Implementation of Gaty's et. al. approach to image style transfer using Convolutional Neural Networks. The project aims to transfer the style of one image onto the content of another image.
Original paper: "Image Style Transfer Using Convolutional Neural Networks"
- Leon Gatys
- Alexander Ecker
- Matthias Bethge
These instructions will get you a copy of the project up and running on your local machine for development and testing purposes.
- Python 3.7
- Pip (Python Package Manager)
- Download source code
- cd neuralstyletransfer
- activate your virtual environment (optional)
- pip install -r requirements.txt
python style_transfer.py -cp "content_images/beach.jpg" -sp "style_images/picasso.png" -i 1000 -cw 10 -sw 0.0001 -w 1024
The program accepts the following command line arguments:
-cp
--contentpath
- The (relative) path to the image that's supposed to be used for the content recreation.
- When no value is provided, program raises an error.

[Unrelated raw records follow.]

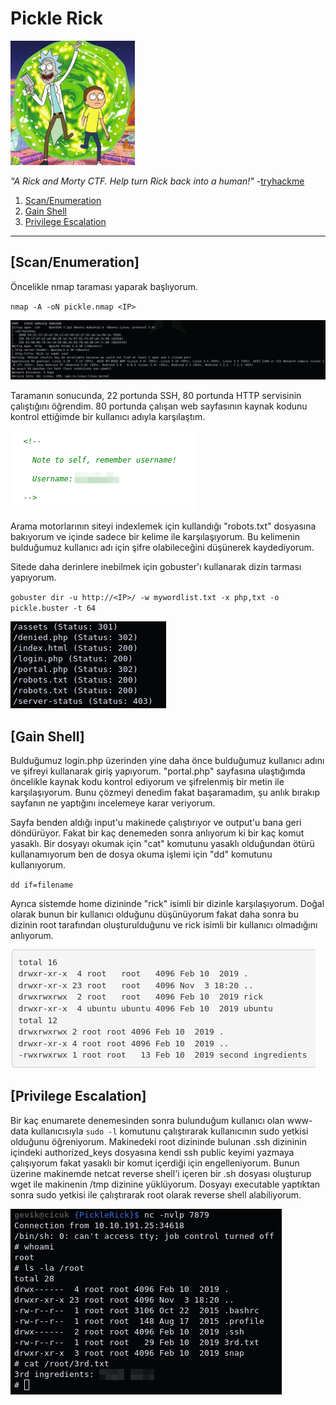 # Pickle Rick

[<img src=".Images/pickle.jpeg" height="199">](https://tryhackme.com/room/picklerick)

*"A Rick and Morty CTF. Help turn Rick back into a human!"* -[tryhackme](https://tryhackme.com/p/tryhackme)

1. [Scan/Enumeration](#scan/enumeration)
2. [Gain Shell](#gain-shell)
3. [Privilege Escalation](#privilege-escalation)

******

## [Scan/Enumeration]

Öncelikle nmap taraması yaparak başlıyorum.

`nmap -A -oN pickle.nmap <IP>`

![pickle-1](.Images/pickle-1.png)

Taramanın sonucunda, 22 portunda SSH, 80 portunda HTTP servisinin çalıştığını öğrendim. 80 portunda çalışan web sayfasının kaynak kodunu kontrol ettiğimde bir kullanıcı adıyla karşılaştım.

![pickle-2](.Images/pickle-2.png)

Arama motorlarının siteyi indexlemek için kullandığı "robots.txt" dosyasına bakıyorum ve içinde sadece bir kelime ile karşılaşıyorum. Bu kelimenin bulduğumuz kullanıcı adı için şifre olabileceğini düşünerek kaydediyorum.

Sitede daha derinlere inebilmek için gobuster'ı kullanarak dizin tarması yapıyorum.

`gobuster dir -u http://<IP>/ -w mywordlist.txt -x php,txt -o pickle.buster -t 64`

![pickle-3](.Images/pickle-3.png)

## [Gain Shell]

Bulduğumuz login.php üzerinden yine daha önce bulduğumuz kullanıcı adını ve şifreyi kullanarak giriş yapıyorum. "portal.php" sayfasına ulaştığımda öncelikle kaynak kodu kontrol ediyorum ve şifrelenmiş bir metin ile karşılaşıyorum. Bunu çözmeyi denedim fakat başaramadım, şu anlık bırakıp sayfanın ne yaptığını incelemeye karar veriyorum.

Sayfa benden aldığı input'u makinede çalıştırıyor ve output'u bana geri döndürüyor. Fakat bir kaç denemeden sonra anlıyorum ki bir kaç komut yasaklı. Bir dosyayı okumak için "cat" komutunu yasaklı olduğundan ötürü kullanamıyorum ben de dosya okuma işlemi için "dd" komutunu kullanıyorum.

`dd if=filename`

Ayrıca sistemde home dizininde "rick" isimli bir dizinle karşılaşıyorum. Doğal olarak bunun bir kullanıcı olduğunu düşünüyorum fakat daha sonra bu dizinin root tarafından oluşturulduğunu ve rick isimli bir kullanıcı olmadığını anlıyorum.

![pickle-4](.Images/pickle-4.png)

## [Privilege Escalation]

Bir kaç enumarete denemesinden sonra bulunduğum kullanıcı olan www-data kullanıcısıyla `sudo -l` komutunu çalıştırarak kullanıcının sudo yetkisi olduğunu öğreniyorum. Makinedeki root dizininde bulunan .ssh dizininin içindeki authorized_keys dosyasına kendi ssh public keyimi yazmaya çalışıyorum fakat yasaklı bir komut içerdiği için engelleniyorum. Bunun üzerine makinemde netcat reverse shell'i içeren bir .sh dosyası oluşturup wget ile makinenin /tmp dizinine yüklüyorum. Dosyayı executable yaptıktan sonra sudo yetkisi ile çalıştırarak root olarak reverse shell alabiliyorum.

![pickle-5](.Images/pickle-5.png)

- Example "content_images/content_1.jpg"
- or "/home/user/images/image1.png"
-sp
--stylepath
- The (relative) path to the image that's supposed to be used for the style recreation.
- When no value is provided, program raises an error.

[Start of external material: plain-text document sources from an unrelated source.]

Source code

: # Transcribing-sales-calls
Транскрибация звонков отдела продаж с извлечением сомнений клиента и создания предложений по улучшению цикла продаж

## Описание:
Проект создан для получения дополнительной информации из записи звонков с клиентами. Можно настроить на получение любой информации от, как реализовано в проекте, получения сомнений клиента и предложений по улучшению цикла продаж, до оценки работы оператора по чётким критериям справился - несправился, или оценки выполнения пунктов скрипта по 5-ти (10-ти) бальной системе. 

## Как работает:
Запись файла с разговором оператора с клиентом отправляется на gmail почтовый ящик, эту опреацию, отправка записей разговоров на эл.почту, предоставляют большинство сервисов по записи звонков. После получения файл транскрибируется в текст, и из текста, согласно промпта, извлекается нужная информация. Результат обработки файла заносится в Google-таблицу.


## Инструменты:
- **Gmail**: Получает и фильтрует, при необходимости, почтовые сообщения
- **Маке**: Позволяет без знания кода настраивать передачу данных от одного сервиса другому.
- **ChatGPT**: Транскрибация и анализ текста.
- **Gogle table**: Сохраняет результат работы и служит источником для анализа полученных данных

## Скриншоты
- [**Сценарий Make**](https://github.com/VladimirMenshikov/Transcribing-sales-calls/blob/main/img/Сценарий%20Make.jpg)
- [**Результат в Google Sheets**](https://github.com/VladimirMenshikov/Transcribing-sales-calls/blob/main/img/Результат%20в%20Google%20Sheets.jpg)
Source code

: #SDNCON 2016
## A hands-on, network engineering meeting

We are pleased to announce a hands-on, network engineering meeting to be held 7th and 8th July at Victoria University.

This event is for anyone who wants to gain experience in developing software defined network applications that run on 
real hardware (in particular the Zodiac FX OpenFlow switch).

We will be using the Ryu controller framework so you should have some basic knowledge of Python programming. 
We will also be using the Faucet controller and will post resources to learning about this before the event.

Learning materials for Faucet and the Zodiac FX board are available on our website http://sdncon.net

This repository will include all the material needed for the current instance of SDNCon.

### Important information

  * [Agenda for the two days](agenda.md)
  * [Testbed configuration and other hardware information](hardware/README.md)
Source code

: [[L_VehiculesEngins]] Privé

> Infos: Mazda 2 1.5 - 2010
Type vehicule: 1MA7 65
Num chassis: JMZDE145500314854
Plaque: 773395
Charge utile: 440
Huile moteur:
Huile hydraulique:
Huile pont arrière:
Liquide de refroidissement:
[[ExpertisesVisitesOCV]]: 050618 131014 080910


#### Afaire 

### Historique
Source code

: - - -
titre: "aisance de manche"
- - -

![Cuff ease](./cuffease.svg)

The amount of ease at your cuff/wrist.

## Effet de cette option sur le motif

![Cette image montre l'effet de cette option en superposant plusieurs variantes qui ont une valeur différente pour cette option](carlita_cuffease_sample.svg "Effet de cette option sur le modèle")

- Example "style_images/picasso.png"
- or "/home/user/images/image2.png"
-i
--iterations
- The number of iterations that are going to be computed while recreating content and style in the target image.
- Default: 1000
- Set this to i > 750 for appropriate results.
-cw
--contentweight
- The weight of the content when transfering the style. Usually it is better to give the content a higher weight than the style.
- Default: 100
- The range of appropriate values is approximately [100, 0.01]
-sw
--styleweight
- The weight of the style when transfering. Accordingly to the content weight it is advised to weight the style less than the content in order to be able to recognize the content in the result.
- Default: 0.01
-w
--imagewidth
- The width of the target image.
- Default: 1024 px.
Gatys et. al. approach to image style transfer aims to do the following: Given two images, extract the content (what is seen) of one image and the style (how is it visualised) of the other image and merge both extractions in another image. Thus a style transfer from one image to another is achieved.

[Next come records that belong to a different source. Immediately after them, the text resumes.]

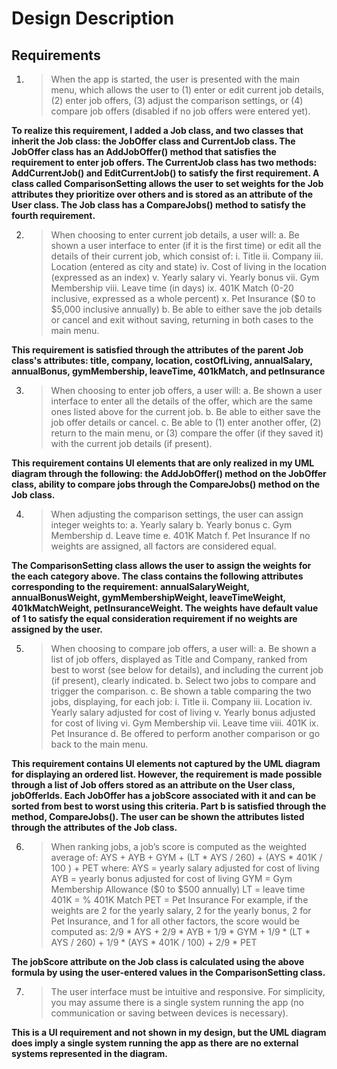 # Design Description
## Requirements
1. >When the app is started, the user is presented with the main menu, which allows the user to (1) enter or edit current job details, (2) enter job offers, (3) adjust the comparison settings, or (4) compare job offers (disabled if no job offers were entered yet).  

**To realize this requirement, I added a Job class, and two classes that inherit the Job class: the JobOffer class and CurrentJob class. The JobOffer class has an AddJobOffer() method that satisfies the requirement to enter job offers. The CurrentJob class has two methods: AddCurrentJob() and EditCurrentJob() to satisfy the first requirement. A class called ComparisonSetting allows the user to set weights for the Job attributes they prioritize over others and is stored as an attribute of the User class. The Job class has a CompareJobs() method to satisfy the fourth requirement.**

2. >When choosing to enter current job details, a user will:
    a. Be shown a user interface to enter (if it is the first time) or edit all the details of their current job, which consist of:
        i. Title
        ii. Company
        iii. Location (entered as city and state)
        iv. Cost of living in the location (expressed as an index)
        v. Yearly salary 
        vi. Yearly bonus 
        vii. Gym Membership
        viii. Leave time (in days)
        ix. 401K Match (0-20 inclusive, expressed as a whole percent)
        x. Pet Insurance ($0 to $5,000 inclusive annually)
    b. Be able to either save the job details or cancel and exit without saving, returning in both cases to the main menu.

**This requirement is satisfied through the attributes of the parent Job class's attributes: title, company, location, costOfLiving, annualSalary, annualBonus, gymMembership, leaveTime, 401kMatch, and petInsurance**

3. >When choosing to enter job offers, a user will:
    a. Be shown a user interface to enter all the details of the offer, which are the same ones listed above for the current job.
    b. Be able to either save the job offer details or cancel.
    c. Be able to (1) enter another offer, (2) return to the main menu, or (3) compare the offer (if they saved it) with the current job details (if present).

**This requirement contains UI elements that are only realized in my UML diagram through the following: the AddJobOffer() method on the JobOffer class, ability to compare jobs through the CompareJobs() method on the Job class.**

4. >When adjusting the comparison settings, the user can assign integer weights to:
    a. Yearly salary
    b. Yearly bonus
    c. Gym Membership
    d. Leave time
    e. 401K Match
    f. Pet Insurance
If no weights are assigned, all factors are considered equal.

**The ComparisonSetting class allows the user to assign the weights for the each category above. The class contains the following attributes corresponding to the requirement: annualSalaryWeight, annualBonusWeight, gymMembershipWeight, leaveTimeWeight, 401kMatchWeight, petInsuranceWeight. The weights have default value of 1 to satisfy the equal consideration requirement if no weights are assigned by the user.**

5. >When choosing to compare job offers, a user will:
    a. Be shown a list of job offers, displayed as Title and Company, ranked from best to worst (see below for details), and including the current job (if present), clearly indicated.
    b. Select two jobs to compare and trigger the comparison.
    c. Be shown a table comparing the two jobs, displaying, for each job:
        i. Title
        ii. Company
        iii. Location 
        iv. Yearly salary adjusted for cost of living
        v. Yearly bonus adjusted for cost of living
        vi. Gym Membership
        vii. Leave time
        viii. 401K 
        ix. Pet Insurance
    d. Be offered to perform another comparison or go back to the main menu.

**This requirement contains UI elements not captured by the UML diagram for displaying an ordered list. However, the requirement is made possible through a list of Job offers stored as an attribute on the User class, jobOfferIds. Each JobOffer has a jobScore associated with it and can be sorted from best to worst using this criteria. Part b is satisfied through the method, CompareJobs(). The user can be shown the attributes listed through the attributes of the Job class.**

6. >When ranking jobs, a job’s score is computed as the weighted average of:
    AYS + AYB + GYM + (LT * AYS / 260) + (AYS * 401K / 100 ) + PET
    where:
    AYS = yearly salary adjusted for cost of living
    AYB = yearly bonus adjusted for cost of living
    GYM = Gym Membership Allowance ($0 to $500 annually)
        LT = leave time
        401K = % 401K Match 
        PET = Pet Insurance 
        For example, if the weights are 2 for the yearly salary, 2 for the yearly bonus, 2 for Pet Insurance, and 1 for all other factors, the score would be computed as:
        2/9 * AYS + 2/9 * AYB + 1/9 * GYM + 1/9 * (LT * AYS / 260) + 1/9 * (AYS * 401K / 100) + 2/9 * PET

**The jobScore attribute on the Job class is calculated using the above formula by using the user-entered values in the ComparisonSetting class.**

7. >The user interface must be intuitive and responsive.
For simplicity, you may assume there is a single system running the app (no communication or saving between devices is necessary).

**This is a UI requirement and not shown in my design, but the UML diagram does imply a single system running the app as there are no external systems represented in the diagram.**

To extract content and style from images, we can use a pre-trained model. The VGG-19 is a neural network that is successfully trained for object localization and classification. One can feed an image into the network and use it's layers' outputs to extract style and content.
This is just a rough sketch of what's happening. For more information, please have a look at the original paper.
The content of the first reference image is extracted by considering the outputs of each layer in the VGG-19 net. When the reference image is fed into the network, it's layers compute their outcome. If we now optimize (thus repeatedly change) a target image until it's activations match those of the reference image when passed into the VGG-19, we are able to visualize the contents in an image.
The style of the second reference image can be extracted by considering the correlation of the activations of the VGG-19' layers. The correlation of activations is modelled as their' Gramian matrix.
- https://en.wikipedia.org/wiki/Gramian_matrix If we now change a target image until the correlations of it's activations match the correlation of the activations of the style reference image, we are able to visualize the style of the reference image.
The actual style transfer is a combination of content and style extraction. A target image is repeatedly changed using an optimization method until both it's content activations and it's style correlation match those of the two reference images. Thus we minimize a combined loss indicating the "distance" to content and style represenations, respectively.